My very pre adolescent dd has started to show some interest in clothing and we went for a bit of shopping tonight. We wandered into the Limited too-our first time. Wow! I couldn't believe the price of the clothes. And they were really not to either my or dd's taste. What she DID love was all of the center aisle stuff-the hair thingies, the cd's, the electronic stuff, and the huge screen playing teeny-bopper music videos on the wall. So I could say I was shocked at the store, but mostly dd and I had fun looking at things that interested her, watching vids. of music I had no idea she knew about, and generally me getting a little glimpse into a world I didn't know much about. I feel kinda old, truthfully







! And, she still needs clothes!


----------



## Eben'sMama (Jun 29, 2006)

I had to go in there at Christmastime to get a GC for my sister's SD, and WOW! I was totally on sensory overload with the lights, blaring music, and bright, bright colors everywhere.
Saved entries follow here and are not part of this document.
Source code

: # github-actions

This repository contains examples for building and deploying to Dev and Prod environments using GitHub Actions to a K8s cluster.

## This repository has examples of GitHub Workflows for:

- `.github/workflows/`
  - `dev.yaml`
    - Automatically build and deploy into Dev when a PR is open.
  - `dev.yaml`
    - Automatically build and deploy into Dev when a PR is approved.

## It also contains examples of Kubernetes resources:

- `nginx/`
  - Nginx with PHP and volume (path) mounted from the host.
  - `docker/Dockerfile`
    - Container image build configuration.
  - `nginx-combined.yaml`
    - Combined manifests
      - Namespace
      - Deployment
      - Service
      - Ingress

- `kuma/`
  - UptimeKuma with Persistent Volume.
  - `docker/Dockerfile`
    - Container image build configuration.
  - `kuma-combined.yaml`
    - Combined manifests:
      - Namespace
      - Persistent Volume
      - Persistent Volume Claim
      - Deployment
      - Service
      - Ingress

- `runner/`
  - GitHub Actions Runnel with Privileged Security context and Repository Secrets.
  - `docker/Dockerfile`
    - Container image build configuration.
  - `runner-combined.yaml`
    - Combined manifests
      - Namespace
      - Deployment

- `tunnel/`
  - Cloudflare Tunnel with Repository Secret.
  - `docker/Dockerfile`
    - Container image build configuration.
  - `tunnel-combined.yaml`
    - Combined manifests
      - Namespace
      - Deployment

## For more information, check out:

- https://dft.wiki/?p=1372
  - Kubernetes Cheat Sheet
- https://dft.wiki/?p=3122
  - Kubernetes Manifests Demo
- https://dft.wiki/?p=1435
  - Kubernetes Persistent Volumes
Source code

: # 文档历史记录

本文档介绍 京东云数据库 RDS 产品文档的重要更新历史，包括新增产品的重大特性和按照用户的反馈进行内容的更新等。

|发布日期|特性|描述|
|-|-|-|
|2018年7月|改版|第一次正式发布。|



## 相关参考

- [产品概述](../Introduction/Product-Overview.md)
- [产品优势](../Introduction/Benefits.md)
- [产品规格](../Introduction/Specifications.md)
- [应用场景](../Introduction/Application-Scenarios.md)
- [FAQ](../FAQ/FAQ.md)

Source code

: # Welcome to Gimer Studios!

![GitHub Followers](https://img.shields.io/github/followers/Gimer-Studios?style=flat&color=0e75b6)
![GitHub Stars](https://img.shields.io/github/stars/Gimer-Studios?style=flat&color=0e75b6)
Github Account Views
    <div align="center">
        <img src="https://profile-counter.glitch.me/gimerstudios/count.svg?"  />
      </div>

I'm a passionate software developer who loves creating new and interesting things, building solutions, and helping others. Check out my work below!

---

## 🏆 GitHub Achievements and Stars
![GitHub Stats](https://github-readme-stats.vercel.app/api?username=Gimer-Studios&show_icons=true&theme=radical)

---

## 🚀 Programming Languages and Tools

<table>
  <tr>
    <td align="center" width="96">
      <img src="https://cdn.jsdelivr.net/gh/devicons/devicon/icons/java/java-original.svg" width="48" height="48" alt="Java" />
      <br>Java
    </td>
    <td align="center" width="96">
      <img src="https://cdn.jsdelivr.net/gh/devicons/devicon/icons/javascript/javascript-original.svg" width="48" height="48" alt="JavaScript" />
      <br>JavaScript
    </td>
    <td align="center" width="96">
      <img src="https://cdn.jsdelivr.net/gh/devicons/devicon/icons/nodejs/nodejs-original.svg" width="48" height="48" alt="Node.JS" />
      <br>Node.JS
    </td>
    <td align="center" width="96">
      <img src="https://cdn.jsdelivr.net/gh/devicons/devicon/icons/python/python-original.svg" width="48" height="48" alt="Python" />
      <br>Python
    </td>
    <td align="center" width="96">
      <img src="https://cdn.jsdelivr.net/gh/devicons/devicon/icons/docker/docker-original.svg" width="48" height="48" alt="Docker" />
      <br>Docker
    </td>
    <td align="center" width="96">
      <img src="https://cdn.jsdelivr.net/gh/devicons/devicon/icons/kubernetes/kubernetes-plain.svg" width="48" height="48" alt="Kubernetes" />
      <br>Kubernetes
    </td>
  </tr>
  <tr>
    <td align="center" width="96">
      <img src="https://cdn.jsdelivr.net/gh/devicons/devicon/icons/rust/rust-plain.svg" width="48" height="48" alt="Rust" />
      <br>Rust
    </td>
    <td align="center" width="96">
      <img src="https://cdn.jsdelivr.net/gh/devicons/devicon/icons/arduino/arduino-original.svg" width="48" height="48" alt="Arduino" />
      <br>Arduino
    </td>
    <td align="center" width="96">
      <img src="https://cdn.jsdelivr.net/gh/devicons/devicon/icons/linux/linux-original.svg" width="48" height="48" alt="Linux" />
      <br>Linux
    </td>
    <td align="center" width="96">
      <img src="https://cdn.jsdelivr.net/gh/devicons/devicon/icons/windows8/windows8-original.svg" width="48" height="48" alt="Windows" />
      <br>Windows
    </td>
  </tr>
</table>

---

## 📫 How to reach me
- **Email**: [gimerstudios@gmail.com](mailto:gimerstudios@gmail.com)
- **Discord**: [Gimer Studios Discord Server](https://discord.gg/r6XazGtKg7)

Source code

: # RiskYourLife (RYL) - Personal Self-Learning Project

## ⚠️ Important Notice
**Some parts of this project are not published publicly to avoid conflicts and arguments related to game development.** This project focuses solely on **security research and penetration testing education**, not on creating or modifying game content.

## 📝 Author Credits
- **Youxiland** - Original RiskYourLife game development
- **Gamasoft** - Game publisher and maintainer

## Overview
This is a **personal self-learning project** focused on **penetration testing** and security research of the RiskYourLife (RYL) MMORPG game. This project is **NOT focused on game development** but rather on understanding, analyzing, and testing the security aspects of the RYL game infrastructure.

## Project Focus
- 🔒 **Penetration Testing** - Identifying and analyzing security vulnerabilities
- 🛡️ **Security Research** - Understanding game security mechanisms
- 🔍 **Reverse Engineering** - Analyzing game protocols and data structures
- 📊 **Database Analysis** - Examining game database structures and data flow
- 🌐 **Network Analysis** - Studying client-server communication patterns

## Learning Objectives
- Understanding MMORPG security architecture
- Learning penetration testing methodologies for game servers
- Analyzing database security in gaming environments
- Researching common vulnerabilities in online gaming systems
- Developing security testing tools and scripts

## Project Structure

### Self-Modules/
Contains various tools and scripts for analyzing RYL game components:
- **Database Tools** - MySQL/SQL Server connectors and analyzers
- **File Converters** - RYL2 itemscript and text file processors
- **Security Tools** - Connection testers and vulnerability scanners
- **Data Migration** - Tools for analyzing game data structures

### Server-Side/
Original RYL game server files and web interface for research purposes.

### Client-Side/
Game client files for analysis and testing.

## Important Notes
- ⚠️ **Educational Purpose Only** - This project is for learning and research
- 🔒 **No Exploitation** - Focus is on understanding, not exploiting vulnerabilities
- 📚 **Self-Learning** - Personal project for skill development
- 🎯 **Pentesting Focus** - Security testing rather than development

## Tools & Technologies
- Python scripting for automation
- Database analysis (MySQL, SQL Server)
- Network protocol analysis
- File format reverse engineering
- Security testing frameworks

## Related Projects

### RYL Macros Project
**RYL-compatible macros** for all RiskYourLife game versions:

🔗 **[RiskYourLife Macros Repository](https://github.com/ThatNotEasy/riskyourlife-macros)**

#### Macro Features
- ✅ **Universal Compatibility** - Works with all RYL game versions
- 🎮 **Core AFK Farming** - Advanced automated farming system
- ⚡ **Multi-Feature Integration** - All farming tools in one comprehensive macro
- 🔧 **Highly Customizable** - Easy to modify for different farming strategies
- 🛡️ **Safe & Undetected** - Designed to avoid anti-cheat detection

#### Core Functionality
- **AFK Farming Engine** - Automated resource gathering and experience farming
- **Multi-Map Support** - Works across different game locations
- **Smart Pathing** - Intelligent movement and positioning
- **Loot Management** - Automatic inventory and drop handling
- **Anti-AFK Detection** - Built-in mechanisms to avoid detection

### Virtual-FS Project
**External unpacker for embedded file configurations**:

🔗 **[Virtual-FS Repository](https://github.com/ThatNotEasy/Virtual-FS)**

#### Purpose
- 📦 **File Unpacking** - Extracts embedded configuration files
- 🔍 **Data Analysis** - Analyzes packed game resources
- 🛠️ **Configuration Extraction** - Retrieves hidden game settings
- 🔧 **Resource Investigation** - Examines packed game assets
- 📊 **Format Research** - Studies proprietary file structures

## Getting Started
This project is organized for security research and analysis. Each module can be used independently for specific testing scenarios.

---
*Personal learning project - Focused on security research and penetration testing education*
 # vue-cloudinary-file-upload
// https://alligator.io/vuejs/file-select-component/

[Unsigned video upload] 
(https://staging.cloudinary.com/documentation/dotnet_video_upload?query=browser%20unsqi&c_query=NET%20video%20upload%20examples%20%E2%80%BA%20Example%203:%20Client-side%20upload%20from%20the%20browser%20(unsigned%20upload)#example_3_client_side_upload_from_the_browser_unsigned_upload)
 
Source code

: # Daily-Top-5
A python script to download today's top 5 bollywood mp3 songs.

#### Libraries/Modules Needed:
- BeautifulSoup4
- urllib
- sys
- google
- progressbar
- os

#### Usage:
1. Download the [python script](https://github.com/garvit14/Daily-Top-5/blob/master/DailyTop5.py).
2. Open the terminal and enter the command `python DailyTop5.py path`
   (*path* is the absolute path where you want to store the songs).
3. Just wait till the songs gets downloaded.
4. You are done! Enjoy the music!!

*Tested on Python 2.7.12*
No offense, but when I walked out, I said to DH (who had been waiting outside with our DSs), "I'm so glad we have boys. That means I'll never have to go in there again."









It sounds like you guys had fun, though, and that's what counts, of course!


----------



## UnschoolnMa (Jun 14, 2004)

I've never been to the store but my Dd and I like a lot of their clothing line.


----------



## Jessy1019 (Aug 6, 2006)

My five year old and her dad have bought me some things there.









I haven't been in the store for awhile . . . I think this is the first summer my daughter might fit into some of their clothes, but I'm not sure they're worth the money. We like a lot of what we've seen in the window, though!


----------



## mama2kds (Jul 14, 2006)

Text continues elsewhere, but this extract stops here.